Suns chcą Gordona, Raptorki polują na Fieldsa

Kolejni wolni agenci otrzymują propozycje od innych klubów. Ofertę Ericowi Gordonowi przedstawili Phoenix Suns, a Toronto Raptors chcieliby mieć w swoich szeregach Landry'ego Fieldsa

Słońca proponują strzelcowi New Orleans Hornets 58 milionów dolarów za cztery lata gry. Mówi się, że Szerszenie wyrównają propozycję Słońc, w związku z czym Eric Gordon najprawdopodobniej nie zmieni klub.

Co ciekawe, sam zainteresowany chciałby grać w Arizonie. - Jestem przekonany, że oni są odpowiednim zespołem dla mnie. Moje serce jest teraz w Phoenix - przyznał Gordon. Jest on zastrzeżonym wolnym agentem, więc ostateczna decyzja należy do obecnego klubu zawodnika.

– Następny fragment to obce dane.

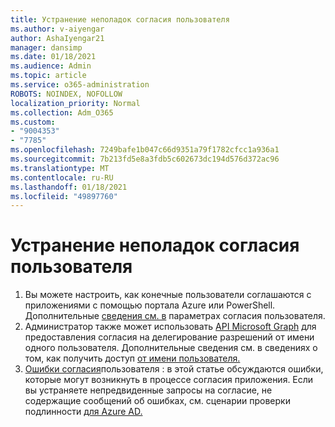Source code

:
 ```yaml
---
title: Устранение неполадок согласия пользователя
ms.author: v-aiyengar
author: AshaIyengar21
manager: dansimp
ms.date: 01/18/2021
ms.audience: Admin
ms.topic: article
ms.service: o365-administration
ROBOTS: NOINDEX, NOFOLLOW
localization_priority: Normal
ms.collection: Adm_O365
ms.custom:
- "9004353"
- "7785"
ms.openlocfilehash: 7249bafe1b047c66d9351a79f1782cfcc1a936a1
ms.sourcegitcommit: 7b213fd5e8a3fdb5c602673dc194d576d372ac96
ms.translationtype: MT
ms.contentlocale: ru-RU
ms.lasthandoff: 01/18/2021
ms.locfileid: "49897760"
---
```

# <a name="troubleshoot-user-consent"></a>Устранение неполадок согласия пользователя

1. Вы можете настроить, как конечные пользователи соглашаются с приложениями с помощью портала Azure или PowerShell. Дополнительные [сведения см. в](https://docs.microsoft.com/azure/active-directory/manage-apps/configure-user-consent?tabs=azure-portal#user-consent-settings) параметрах согласия пользователя.
1. Администратор также может использовать [API Microsoft Graph](https://docs.microsoft.com/azure/active-directory/manage-apps/configure-user-consent?tabs=azure-portal#user-consent-settings) для предоставления согласия на делегирование разрешений от имени одного пользователя. Дополнительные сведения см. в сведениях о том, как получить доступ [от имени пользователя.](https://docs.microsoft.com/graph/auth-v2-user)
1. [Ошибки согласия](https://docs.microsoft.com/azure/active-directory/manage-apps/application-sign-in-unexpected-user-consent-error)пользователя : в этой статье обсуждаются ошибки, которые могут возникнуть в процессе согласия приложения. Если вы устраняете непредвиденные запросы на согласие, не содержащие сообщений об ошибках, см. сценарии проверки подлинности [для Azure AD.](https://docs.microsoft.com/azure/active-directory/manage-apps/application-sign-in-unexpected-user-consent-error)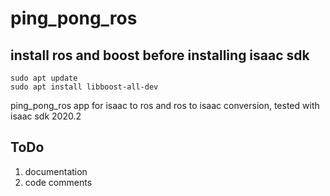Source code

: # ping_pong_ros

## install ros and boost before installing isaac sdk

```
sudo apt update
sudo apt install libboost-all-dev
```

ping_pong_ros app for isaac to ros and ros to isaac conversion, tested with isaac sdk 2020.2

## ToDo
1) documentation
2) code comments
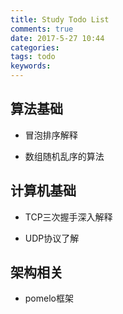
 ```yaml
---
title: Study Todo List
comments: true
date: 2017-5-27 10:44
categories:
tags: todo
keywords:
---
```


## 算法基础
- 冒泡排序解释

- 数组随机乱序的算法

## 计算机基础
- TCP三次握手深入解释

- UDP协议了解

## 架构相关
- pomelo框架
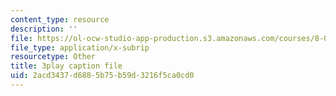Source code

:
 ```yaml
---
content_type: resource
description: ''
file: https://ol-ocw-studio-app-production.s3.amazonaws.com/courses/8-06-quantum-physics-iii-spring-2018/2acd3437d6885b75b59d3216f5ca0cd0_qxBhW2DRnPg.vtt
file_type: application/x-subrip
resourcetype: Other
title: 3play caption file
uid: 2acd3437-d688-5b75-b59d-3216f5ca0cd0
---
```

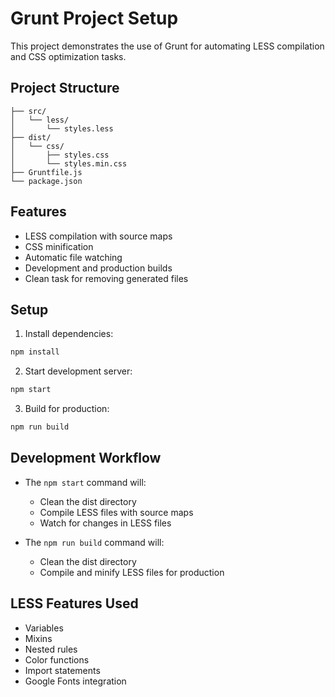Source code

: # Grunt Project Setup

This project demonstrates the use of Grunt for automating LESS compilation and CSS optimization tasks.

## Project Structure

```
├── src/
│   └── less/
│       └── styles.less
├── dist/
│   └── css/
│       ├── styles.css
│       └── styles.min.css
├── Gruntfile.js
└── package.json
```

## Features

- LESS compilation with source maps
- CSS minification
- Automatic file watching
- Development and production builds
- Clean task for removing generated files

## Setup

1. Install dependencies:
```bash
npm install
```

2. Start development server:
```bash
npm start
```

3. Build for production:
```bash
npm run build
```

## Development Workflow

- The `npm start` command will:
  - Clean the dist directory
  - Compile LESS files with source maps
  - Watch for changes in LESS files

- The `npm run build` command will:
  - Clean the dist directory
  - Compile and minify LESS files for production

## LESS Features Used

- Variables
- Mixins
- Nested rules
- Color functions
- Import statements
- Google Fonts integration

Hornets w niedawnym drafcie pozyskali Anthony'ego Davisa (nr. 1) oraz Austina Riversa (nr. 10). Jeśli Gordon zdecydowałby się zostać w Nowym Orleanie, możemy spodziewać się ciekawego zespołu złożonego głównie z młodych i ambitnych zawodników.

Toronto Raptors zaproponowali Landry'emu Fieldsowi trzyletnią umowę wartą 20 milionów dolarów. New York Knicks mają trzy dni na wyrównanie oferty, ponieważ gracz jest zastrzeżonym wolnym agentem.